Single premium annuities are purchased with a single deposit amount. The contract can be a deferred or immediate. A flexible premium annuity is, however, purchased with multiple amounts of money over a period of time. This type of account is always a deferred policy – i.e. payments to the purchaser could be a long time in the future.
Investors in flexible premium annuities are looking to create a savings over a long period of time. They would rather have the flexibility associated with this product and do not need the income from the policy immediately (typically for retirement).

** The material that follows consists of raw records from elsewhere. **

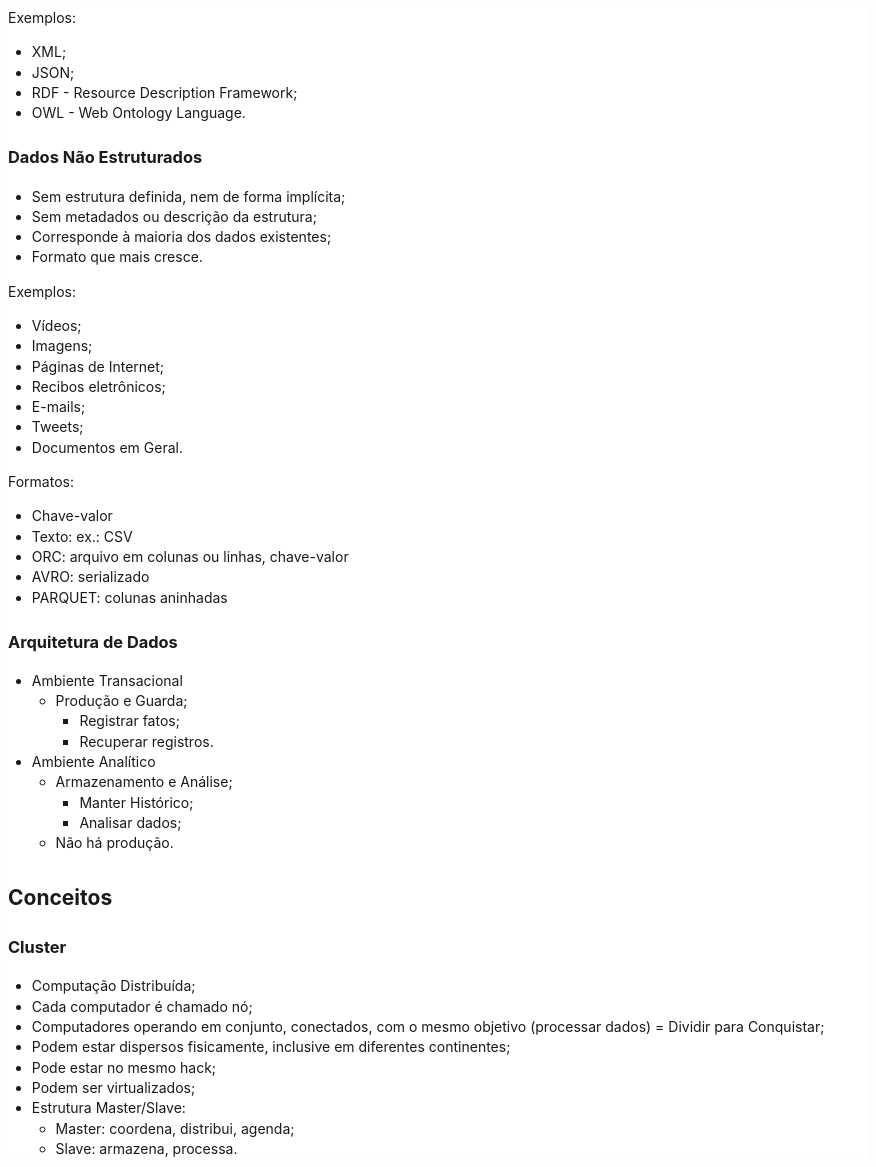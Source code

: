 Exemplos:

- XML;
- JSON;
- RDF - Resource Description Framework;
- OWL - Web Ontology Language.

### Dados Não Estruturados

- Sem estrutura definida, nem de forma implícita;
- Sem metadados ou descrição da estrutura;
- Corresponde à maioria dos dados existentes;
- Formato que mais cresce.

Exemplos:

- Vídeos;
- Imagens;
- Páginas de Internet;
- Recibos eletrônicos;
- E-mails;
- Tweets;
- Documentos em Geral.

Formatos:

- Chave-valor
- Texto: ex.: CSV
- ORC: arquivo em colunas ou linhas, chave-valor
- AVRO: serializado
- PARQUET: colunas aninhadas

### Arquitetura de Dados

- Ambiente Transacional
  - Produção e Guarda;
    - Registrar fatos;
	- Recuperar registros.
- Ambiente Analítico
  - Armazenamento e Análise;
    - Manter Histórico;
	- Analisar dados;
  - Não há produção.

## Conceitos

### Cluster

- Computação Distribuída;
- Cada computador é chamado nó;
- Computadores operando em conjunto, conectados, com o mesmo objetivo (processar dados) = Dividir para Conquistar;
- Podem estar dispersos fisicamente, inclusive em diferentes continentes;
- Pode estar no mesmo hack;
- Podem ser virtualizados;
- Estrutura Master/Slave:
  - Master: coordena, distribui, agenda;
  - Slave: armazena, processa.
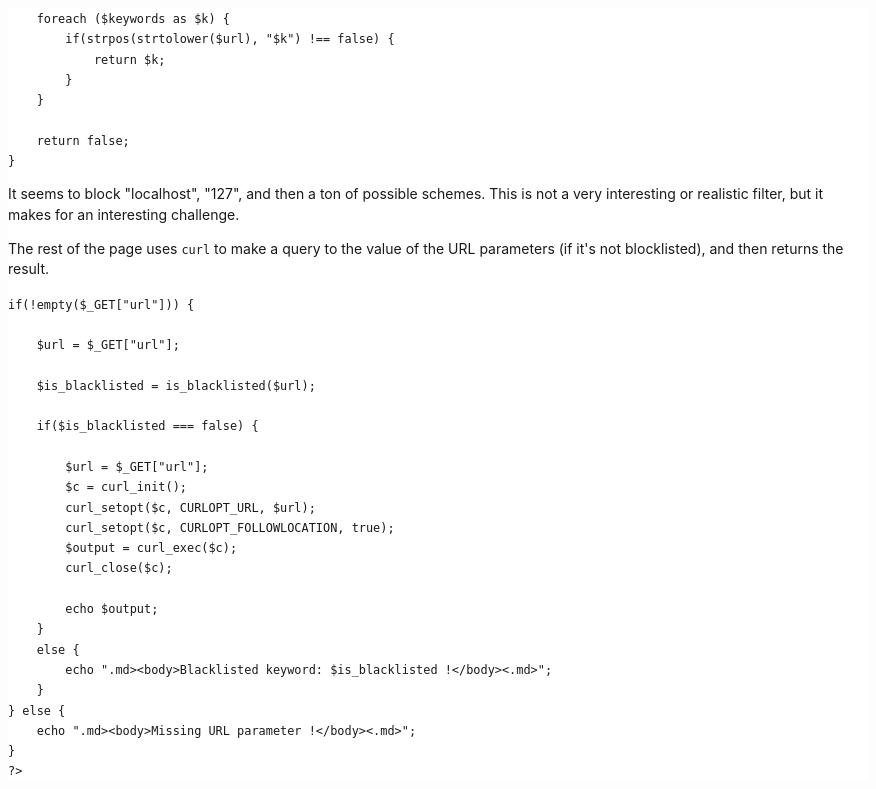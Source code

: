         foreach ($keywords as $k) {
            if(strpos(strtolower($url), "$k") !== false) {
                return $k;
            }
        }

        return false;
    }



It seems to block "localhost", "127", and then a ton of possible
schemes. This is not a very interesting or realistic filter, but it
makes for an interesting challenge.

The rest of the page uses `curl` to make a query to the value of the URL
parameters (if it's not blocklisted), and then returns the result.



    if(!empty($_GET["url"])) {
         
        $url = $_GET["url"];

        $is_blacklisted = is_blacklisted($url);

        if($is_blacklisted === false) {
          
            $url = $_GET["url"];
            $c = curl_init();
            curl_setopt($c, CURLOPT_URL, $url);
            curl_setopt($c, CURLOPT_FOLLOWLOCATION, true);
            $output = curl_exec($c);
            curl_close($c);

            echo $output;
        }
        else {
            echo ".md><body>Blacklisted keyword: $is_blacklisted !</body><.md>";
        }
    } else {
        echo ".md><body>Missing URL parameter !</body><.md>";
    }
    ?>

Immediate annuities are annuities that start their payments within a year of the policy’s purchase. These annuities must, therefore, be purchased with a single premium payment. The contract is often referred to as SPIA (Single Premium Investment Annuity). SPIAs are ideal for providing instant income to retirees. SPIAs offer the investor simplicity. Once the initial contract is set up, the buyer does not need to monitor the markets or actively manage investments. The income stream from SPIAs is guaranteed and predictable.
Flexible premium annuities have no fixed amount that must be paid into the account each year. However, minimums and maximums exist. The exact levels vary by the insurance company that issues the policy. Minimum payments can be in the range of $50-$200 per year. In comparison, a single premium contract usually requires a minimum investment of $5,000 or $10,000.
The tax considerations are very similar for the two types of premium payment options. Both types of payment schemes allow for tax-deferred savings until payments are made to the annuitant. Both single and flexible premiums also carry a withdrawal penalty. If funds are withdrawn from the account prior to the age of 59.5, a tax penalty of 10% may be applied to the amount received. Finally, if the premium, single or flexible, is made with funds from another tax-deferred product, such as an IRA or a 401(k), the account can receive tax-deferred treatment until payments are made to the policy holder.
Single premium annuity policies appeal to investors who have already have a large sum of money at their disposal. Sources of funding for single premium policies can include the following:
o Lump sum from retirement plan payout
o Sale of a house or estate
o CD funds that are maturing
o Life insurance settlement
Flexible premium annuities, on the other hand, appeal to investors who want to gradually accumulate the value of the annuity account. This investor wants to save but may not have access to the lump sum amount like the single premium annuity investor would. Instead they can increase their investment in the account slowly over time, using it as a tax-deferred saving plan.